This is written in the Puppet language which looks a little like Ruby but isn’t Ruby. (There is a Ruby DSL for Puppet but I’m only going to be using the original Puppet language.)

This resource is describing a user called Henry: it’s ensuring that he exists, that he’s got a certain user ID, that his primary group is “staff”, that his preferred shell is ZSH, that his home directory is in the standard place and that we will create it for him if it doesn’t already exist. Notice I’m not saying, “you must run adduser”; I’m simply saying “there’s a user with these properties”. By describing the user at this level, you can make one change, say, from present to absent, to remove his account from the system. By delegating the responsibility of how to actually achieve these things to Puppet, you are free to keep your configuration quite sparse.

How would you actually use this? Let’s take that definition, save it in a file called henry.pp and then run the following command…

$ sudo puppet apply henry.pp

What Puppet’s going to do is look at your system, check for a user named Henry and, as he doesn’t yet exist, create him.

notice:
/Stage[main]//User[henry]/ensure: created
notice: Finished catalog run in 0.25 seconds

We can verify that everything has run successfully by having a look in /etc/passwd…

$ grep henry /etc/passwd
henry:x:507:50::/home/henry:/bin/zsh

As we can see, the user has been created and with the properties we specified.

If someone now logs into the server and decides that Henry should be using Bash instead of ZSH…

$ sudo chsh henry
Changing shell for henry.
New shell [/bin/zsh]: /bin/bash
Shell changed.

Then the next time you run Puppet it’s actually going to look at the system and spot the discrepancy between our specification and the state of the system. Most importantly, it will attempt to resolve this issue itself…

$ sudo puppet apply henry.pp
notice:
/Stage[main]//User[henry]/shell:
shell changed '/bin/bash' to '/bin/zsh'

Puppet is clever enough to just to make the appropriate changes to bring the system in-line with our specification. Notice that we didn’t tell it to explicitly run chsh and that it didn’t need to delete and recreate the user. This is the idea of consistency that was missing from the manual approach and also shows how powerful Puppet can be in enforcing system state.

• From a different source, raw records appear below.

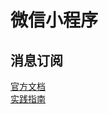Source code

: # 微信小程序

## 消息订阅

[官方文档](https://developers.weixin.qq.com/miniprogram/dev/api/open-api/subscribe-message/wx.requestSubscribeMessage.html)  
[实践指南](https://developers.weixin.qq.com/community/develop/article/doc/000240bb188098d767f9b299956013)
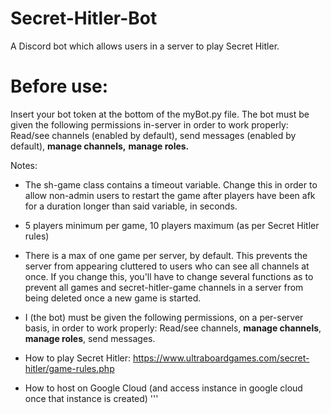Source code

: # Secret-Hitler-Bot

A Discord bot which allows users in a server to play Secret Hitler.

# Before use:
Insert your bot token at the bottom of the myBot.py file.
The bot must be given the following permissions in-server in order to work properly: 
    Read/see channels (enabled by default),
    send messages (enabled by default),
    **manage channels,** 
    **manage roles.** 
    
Notes:

* The sh-game class contains a timeout variable. Change this in order to allow non-admin users to restart the game after players have been afk for a duration longer than said variable, in seconds.

* 5 players minimum per game, 10 players maximum (as per Secret Hitler rules)

* There is a max of one game per server, by default. This prevents the server from appearing cluttered to users who can see all channels at once. If you change this, you'll have to change several functions as to prevent all games and secret-hitler-game channels in a server from being deleted once a new game is started.

* I (the bot) must be given the following permissions, on a per-server basis, in order to work properly: Read/see channels, **manage channels**, **manage roles**, send messages.

* How to play Secret Hitler: https://www.ultraboardgames.com/secret-hitler/game-rules.php

* How to host on Google Cloud (and access instance in google cloud once that instance is created) '''

    
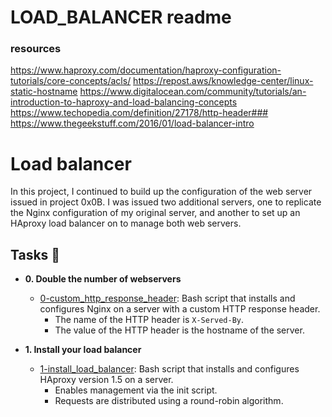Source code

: # LOAD_BALANCER readme

### resources
https://www.haproxy.com/documentation/haproxy-configuration-tutorials/core-concepts/acls/
https://repost.aws/knowledge-center/linux-static-hostname
https://www.digitalocean.com/community/tutorials/an-introduction-to-haproxy-and-load-balancing-concepts
https://www.techopedia.com/definition/27178/http-header###
https://www.thegeekstuff.com/2016/01/load-balancer-intro


# Load balancer

In this project, I continued to build up the configuration of the web server
issued in project 0x0B. I was issued two additional servers, one to replicate
the Nginx configuration of my original server, and another to set up an HAproxy
load balancer on to manage both web servers.

## Tasks :page_with_curl:

* **0. Double the number of webservers**
  * [0-custom_http_response_header](./0-custom_http_response-header): Bash
  script that installs and configures Nginx on a server with a custom HTTP
  response header.
    * The name of the HTTP header is `X-Served-By`.
    * The value of the HTTP header is the hostname of the server.

* **1. Install your load balancer**
  * [1-install_load_balancer](./1-install_load_balancer): Bash script that
  installs and configures HAproxy version 1.5 on a server.
    * Enables management via the init script.
    * Requests are distributed using a round-robin algorithm.
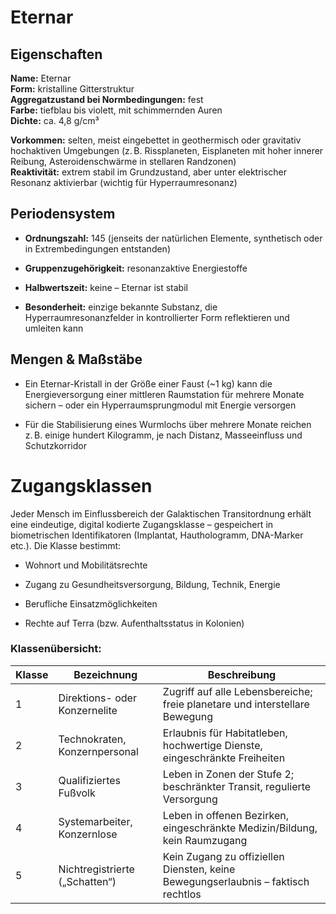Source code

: # Eternar
## Eigenschaften

**Name:** Eternar  
**Form:** kristalline Gitterstruktur  
**Aggregatzustand bei Normbedingungen:** fest  
**Farbe:** tiefblau bis violett, mit schimmernden Auren  
**Dichte:** ca. 4,8 g/cm³

**Vorkommen:** selten, meist eingebettet in geothermisch oder gravitativ hochaktiven Umgebungen (z. B. Rissplaneten, Eisplaneten mit hoher innerer Reibung, Asteroidenschwärme in stellaren Randzonen)  
**Reaktivität:** extrem stabil im Grundzustand, aber unter elektrischer Resonanz aktivierbar (wichtig für Hyperraumresonanz)

## Periodensystem

*   **Ordnungszahl:** 145 (jenseits der natürlichen Elemente, synthetisch oder in Extrembedingungen entstanden)
    
*   **Gruppenzugehörigkeit:** resonanzaktive Energiestoffe
    
*   **Halbwertszeit:** keine – Eternar ist stabil
    
*   **Besonderheit:** einzige bekannte Substanz, die Hyperraumresonanzfelder in kontrollierter Form reflektieren und umleiten kann
    
## Mengen & Maßstäbe

*   Ein Eternar-Kristall in der Größe einer Faust (~1 kg) kann die Energieversorgung einer mittleren Raumstation für mehrere Monate sichern – oder ein Hyperraumsprungmodul mit Energie versorgen
    
*   Für die Stabilisierung eines Wurmlochs über mehrere Monate reichen z. B. einige hundert Kilogramm, je nach Distanz, Masseeinfluss und Schutzkorridor

# Zugangsklassen
Jeder Mensch im Einflussbereich der Galaktischen Transitordnung erhält eine eindeutige, digital kodierte Zugangsklasse – gespeichert in biometrischen Identifikatoren (Implantat, Hauthologramm, DNA-Marker etc.). Die Klasse bestimmt:

*   Wohnort und Mobilitätsrechte
    
*   Zugang zu Gesundheitsversorgung, Bildung, Technik, Energie
    
*   Berufliche Einsatzmöglichkeiten
    
*   Rechte auf Terra (bzw. Aufenthaltsstatus in Kolonien)
    
### Klassenübersicht:

| Klasse | Bezeichnung | Beschreibung |
| --- | --- | --- |
| 1   | Direktions- oder Konzernelite | Zugriff auf alle Lebensbereiche; freie planetare und interstellare Bewegung |
| 2   | Technokraten, Konzernpersonal | Erlaubnis für Habitatleben, hochwertige Dienste, eingeschränkte Freiheiten |
| 3   | Qualifiziertes Fußvolk | Leben in Zonen der Stufe 2; beschränkter Transit, regulierte Versorgung |
| 4   | Systemarbeiter, Konzernlose | Leben in offenen Bezirken, eingeschränkte Medizin/Bildung, kein Raumzugang |
| 5   | Nichtregistrierte („Schatten“) | Kein Zugang zu offiziellen Diensten, keine Bewegungserlaubnis – faktisch rechtlos |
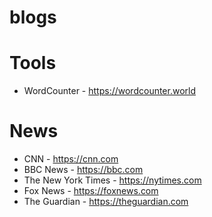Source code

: # blogs

# Tools

- WordCounter - https://wordcounter.world

# News

- CNN - https://cnn.com
- BBC News - https://bbc.com
- The New York Times - https://nytimes.com
- Fox News - https://foxnews.com
- The Guardian - https://theguardian.com
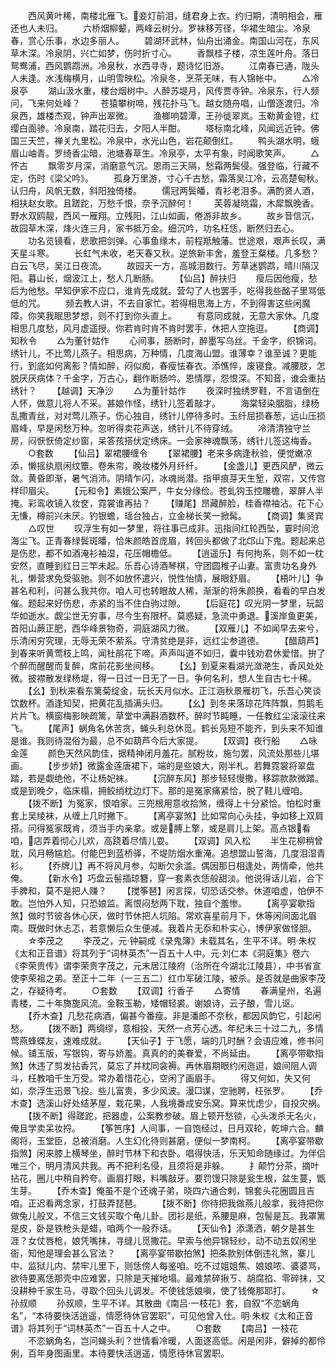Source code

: <!-- { "loadSidebar": true } -->
　　西风黄叶稀，南楼北雁飞。妾灯前泪，缝君身上衣。约归期，清明相会，雁还也人未归。
　　六桥烟柳颦，两峰云树分。罗袜移芳径，华裙生暗尘。冷泉春，赏心乐事，水边多丽人。
　　碧湖环武林，仙舟出涌金。南国山河在，东风草木深。冷泉阴，兴亡如梦，伤时折寸心。
　　香飘桂子楼，凉生莲叶舟。落日鸳鸯浦，西风鹦鹉洲。冷泉秋，水西寻寺，题诗忆旧游。
　　江南春已通，陇头人未逢。水浅梅横月，山明雪映松。冷泉冬，烹茶无味，有人锦帐中。
　　△冷泉亭
　　湖山汲水重，楼台烟树中。人醉苏堤月，风传贾寺钟。冷泉东，行人频问，飞来何处峰？
　　苍猿攀树啼，残花扑马飞。越女随舟唱，山僧逐渡归。冷泉西，雄楼杰观，钟声出翠微。
　　渔榔响碧潭，王孙徙翠岚。玉勒黄金镫，红缨白面骖。冷泉南，踏花归去，夕阳人半酣。
　　塔标南北峰，风闻远近钟。佛国三天竺，禅关九里松。冷泉中，水光山色，岩花颠倒红。
　　鸭头湖水明，蛾眉山岫青。罗绮香尘暗，池塘春草生。冷泉亭，太平有象，时闻歌笑声。
　　△怀古
　　飘零岁月深，消磨意气沉。恩雨三天隔，愁霜两鬓侵。强登临，行藏不定，伤时《梁父吟》。
　　孤身万里游，寸心千古愁，霜落吴江冷，云高楚甸秋。认归舟，风帆无数，斜阳独倚楼。
　　儒冠两鬓皤，青衫老泪多。满酌贤人酒，相扶赵女歌。且蹉跎，万愁千恨，奈予沉醉何！
　　芙蓉凝晓霜，木犀飘晚香。野水双鸥靓，西风一雁翔。立残阳，江山如画，倦游非故乡。
　　故乡音信沉，故园草木深，烽火连三月，家书抵万金。细沉吟，功名枉恁，断然归去心。
　　功名览镜看，悲歌把剑弹。心事鱼缘木，前程羝触藩。世途艰，艰声长叹，满天星斗寒。
　　长虹气未收，老天春又秋。逆旅新丰舍，羞登王粲楼。几多愁？白云飞尽，吴江日夜流。
　　故园天一方，高城泪数行。芳草迷鹦鹉，晴川隔汉阳。暮山长，烟波江上，愁人几断肠。
　　【仙吕】醉扶归
　　瘦后因他瘦，愁后为他愁。早知伊家不应口，谁肯先成就。营勾了人也罢手，吃得我些酩子里骂低低的咒。
　　频去教人讲，不去自家忙。若得相思海上方，不到得害这些闲魔障。你笑我眠思梦想，则不打到你头直上。
　　有意同成就，无意大家休。几度相思几度愁，风月虚遥授。你若肯时肯不肯时罢手，休把人空拖逗。
　　【商调】知秋令
　　△为董针姑作
　　心间事，肠断时，醉墨写乌丝。千金字，织锦词。绣针儿，不比莺儿燕子。相思病，万种情，几度海山盟。谁薄幸？谁至诚？更能行，到底如何离影？情如醉，闷似痴，春瘦怯春衣。添憔悴，废寝食。减腰肢，怎脱厌厌病体？千金字，万古心，翻作断肠吟。恩情厚，怨恨深。不知音，谁会重拈绣针？
　　【越调】天净沙
　　△为董针姑作
　　夜深时独绣罗鞋，不言语倒在人怀，做意儿将人不采。甚娘作怪，绣针儿签着敲才。
　　海棠轻染胭脂，绿杨乱撒青丝，对对莺儿燕子。伤心独自，绣针儿停待多时。玉纤屈损春葱，远山压损眉峰，早是闲愁万种。忽听得卖花声送，绣针儿不待穿绒。
　　冷清清独守兰房，闷恹恹倚定纱窗，呆答孩搭伏定绣床。一会家神魂飘荡，绣针儿签这梅香。
　　○套数
　　【仙吕】翠裙腰缠令
　　【翠裙腰】老来多病逢秋验，便觉嫩凉添，懒摇纨扇闲纹簟。卷朱帘，晚妆楼外月纤纤。
　　【金盏儿】更西风酽，微云敛。黄昏即渐，暑气消沛。阴晴乍闪，冰魂尚潜。指甲痕芽天生堑，双帘，又传宫样印眉尖。
　　【元和令】素娥公案严，牛女分缘俭。苍虬钩玉控雕檐，翠屏人半掩。彩鸾收镜入妆奁，霓裳谁再拈？
　　【赚尾】昂藏醉脸，桂香襟袖沾。花下心无慊，樽前兴未厌。钓银蟾，瑶台独占，立金梯长笑一掀髯。
　　【商调】集贤宾
　　△叹世
　　叹浮生有如一梦里，将往事已成非。迅指间红轮西坠，霎时间沧海尘飞。正青春绿鬓斑皤，恰朱颜皓首庞眉，转回头都做了北邙山下鬼。题起来总是伤悲，都不如酒淹衫袖湿，花压帽檐低。
　　【逍遥乐】有何拘系，则不如一枕安然，直睡到红日三竿未起。乐吾心诗酒琴棋，守团圆稚子山妻。富贵功名身外礼，懒营求免受驱驰。则不如放怀遣兴，悦性怡情，展眼舒眉。
　　【梧叶儿】争甚名和利，问甚么我共你。咱人可也转眼故人稀，渐渐的将朱颜换，看看的早白发催。题起来好伤悲，赤紧的当不住白驹过隙。
　　【后庭花】叹光阴一梦里，玩韶华如逝水。觑尘世无穷事，尽今生有限杯。莫惑疑，急流中勇退。溪岸鱼更美，首阳山蕨正肥，西华峰景物奇，洞庭湖风力微。
　　【双雁儿】不如闻早去来兮，乐清闲穷究理，无辱无荣不萦系。守清贫绝是非，远红尘参道德。
　　【醋葫芦】到春来听黄莺枝上鸣，闻杜鹃花下啼。声声叫道不如归，囊中钱劝君休爱惜。拚了个醉而醒醒而复醉，席前花影坐间移。
　　【幺】到夏来看湖光潋滟生，香风处处微。披襟散发绿杨堤，得一日过一日无了一日。争何名利，想人生自古七十稀。
　　【幺】到秋来看东篱菊绽金，玩长天月似水。正江涵秋景雁初飞，乐吾心笑谈饮数杯。酒逢知契，把黄花乱插满头归。
　　【幺】到冬来落琼花阵阵飘，剪鹅毛片片飞。横窗梅影映疏篱，草堂中满斟酒数杯。醉时节盹睡，一任教红尘滚滚往来飞。
　　【尾声】蜗角名休苦贪，蝇头利总休觅。鹤长凫短不能齐，到头来不知谁是谁。我则待混俗为最，总不如葫芦今后大家提。
　　【双调】夜行船
　　△咏金莲
　　颜色天然风韵佳，据精神闭月羞花。腻粉妆，施匀罢，风流处那些儿堪画。
　　【步步娇】微露金莲唐裙下，端的是些娘大，刚半札。若舞霓裳将翠盘踏，若是觑绝他，不让杨妃袜。
　　【沉醉东风】那步轻轻慢撒，移踪款款微踏。或是到晚夕，临床榻，拥鲛绡枕边灯下。那的是冤家痛紧恰，脱了鞋儿缠咱。
　　【拨不断】为冤家，恨咱家。三兜根用意收拾煞，缠得上十分紧恰。怕松时重套上吴绫袜，从缠上几时撇下。
　　【离亭宴煞】比如常向心头挂，争如移上双肩搭。问得冤家既肯，须当手内亲拿。或是膊上擎，或是肩儿上架。高点银看咱，店弄着彻心儿欢，高跷着尽情儿耍。
　　【双调】风入松
　　半生花柳稍曾耽，风月畅尴尬。付能巴到蓝桥驿，不堤防烟水重淹。追想盟山誓海，几度泪湿青衫。
　　【乔牌儿】再不将风月参，勾断欠余滥。偶因那日相逢处，两情牵，他共俺。
　　【新水令】巧盘云髻插琼簪，穿一套素衣恁般甜淡。他说得话儿岩，合下手脾和，莫不是把人赚？
　　【搅筝琶】闲言探，切恐话交参。休道咱虚，怕伊不敢。岂怕外人知，只恐娘监。离恨闷愁两下耽，独自个羞惨。
　　【离亭宴歇指煞】做时节彼各休心厌，做时节休把人坑陷。常欢喜星前月下，休等闲间面北眉南。既做时休忐忑，若意懒后众生便减。我着片无忝和朴实心，博伊家做怪胆。
　　☆李茂之
　　李茂之，元·钟嗣成《录鬼簿》未载其名，生平不详。明·朱权《太和正音谱》将其列于“词林英杰”一百五十人中。元·刘仁本《洞庭集》卷六《李荣贵传》谓李荣贵字茂之，元末居江陵府（治所在今湖北江陵县），中书省宣使李荣祖之弟。至正十二年（一三五二）红巾军破江陵，被杀。是否就是曲家李茂之，存疑待考。
　　○套数
　　【双调】行香子
　　△寄情
　　春满皇州，名遍青楼，二十年旖旎风流。金鞍玉勒，矮帽轻裘。谢娘诗，云子酿，雪儿讴。
　　【乔木查】几愁花病酒，偏甚今番瘦。非是潘郎不奈秋，都因风韵它，引起闲愁。
　　【拨不断】两绸缪，意相投，天然一点芳心透。年纪未三十过二九，多情莺燕蜂蝶友，速难成就。
　　【天仙子】于飞愿，端的几时酬？会语应难，修书问候。铺玉版，写银钩，寄与娇羞。真真的的美眷爱，不尚延由。
　　【离亭带歇指煞】休违了剪发拈香咒，莫忘了并枕同衾褥。再休眉期眼约闲迤逗，娘间阻人调斗，枉教咱千生万受。常办着惜花心，空闲了画眉手。
　　得又何如，失又何如，奈浮生迅景飞投。些儿富贵，多少风波。漫□谋，空驰聘，枉张罗。
　　【乔木查】选溪山好处结茅屋，栽花果，人我境番成安乐窝。算来忧虑少，自投灾祸。
　　【拨不断】得蹉跎，把器虚，公案教参破。眉上顿开愁锁，心头泼杀无名火，俺且学卖呆妆捋。
　　【筝笆序】人间事，一自饱经过，日月双轮，乾坤六合。麟阁将，玉堂臣，总被消磨。人生幻化待则甚磨，便似一梦南柯。
　　【离亭宴带歇指煞】闲来膝上横琴坐，醉时节林下和衣卧。唱得快活，乐天知命随缘过。为伴侣唯三个，明月清风共我。再不把利名侵，且须将是非躲。
　　扌颠竹分茶，摘叶拈花，圈儿中稍自矜夸。画眉打眼，料嘴敲牙。要罚馒只除是瓮生根，盆生蔓，甑生芽。
　　【乔木查】俺虽不是个还魂子弟，晓四六通合剌，锦套头花圈圆且吉咱。正迟看两念家，打鼓弄琵琶。
　　【拨不断】你待把我做燕儿般拿，我待把你做兔儿般叉，不信三文钱买取个龟儿卦。团衫是纸，系腰是麻，包髻是瓦。我罩篱是皮，卧是铁枪头是蜡，咱两个一般乔话。
　　【天仙令】添潇洒，朝夕是甚生涯？女仗唇枪，娘凭嘴抹，寻缝儿觅撒花。早索与他异锦轻纱，动不动五奴闲坐衙，知他是理会甚么官法？
　　【离亭宴带歇拍煞】把条款别体倒违礼煞，寨儿中、监狱儿内、禁牢儿里下，则恁傍人每鉴咱。吃不过姐姐焦、娘娘哝、婆婆骂，欲待要离恁那壳中应难罢，只除是天摧地塌。最难禁碎揪ㄎ、胡腐掐、零碎抹，又没耕种千家生马，寻取个回头儿调发。不使钱恁娘嗔，使了钱俺那耶打。
　　☆孙叔顺
　　孙叔顺，生平不详。其散曲《南吕·一枝花》套，自叙“不恋蜗角名”，“本待要快活逍遥，情愿待休官罢职”，可见他曾入仕。明·朱权《太和正音谱》将其列于“词林英杰”一百五十人之中。
　　○套数
　　【南吕】一枝花
　　不恋蜗角名，岂问蝇头利？世情看冷暖，人面逐高低。闲是闲非，僻掉的都伶俐，百年身图画里。本待要快活逍遥，情愿待休官罢职。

As well as specifying users, Puppet has many different types of resource. The official documentation refers to three in particular as the “Trifecta”:

package { 'openssh-server':
  ensure => installed,
}

A package resource is simply a software package that you might install via apt-get on Debian, yum on RedHat, etc.

file { '/etc/sudoers':
  ensure => present,
}

The file resource allows you to perform operations on the file system; this example simply ensures that a file at /etc/sudoers exists and will create one if not. This is actually a very powerful resource type and we will see more of it later.

service { 'sshd':
  ensure => running,
}

The service resource describes long running processes like those you would manage with an init.d script; in this example, it just makes sure the process labelled sshd is running.

I’ve shown examples using puppet apply but, in real life, you would probably use a different approach altogether: by having a separate Puppet Master server and having your nodes all run the Puppet Agent, you would actually store your configuration on the Master and watch it be applied every 30 minutes by default on all nodes. This is how you can be reasonably confident of your systems’ consistency but to keep things simple, we’re going to leave that out for now.

The Better Way

So let’s go back to our Rails application and go through its set up again but this time using Puppet.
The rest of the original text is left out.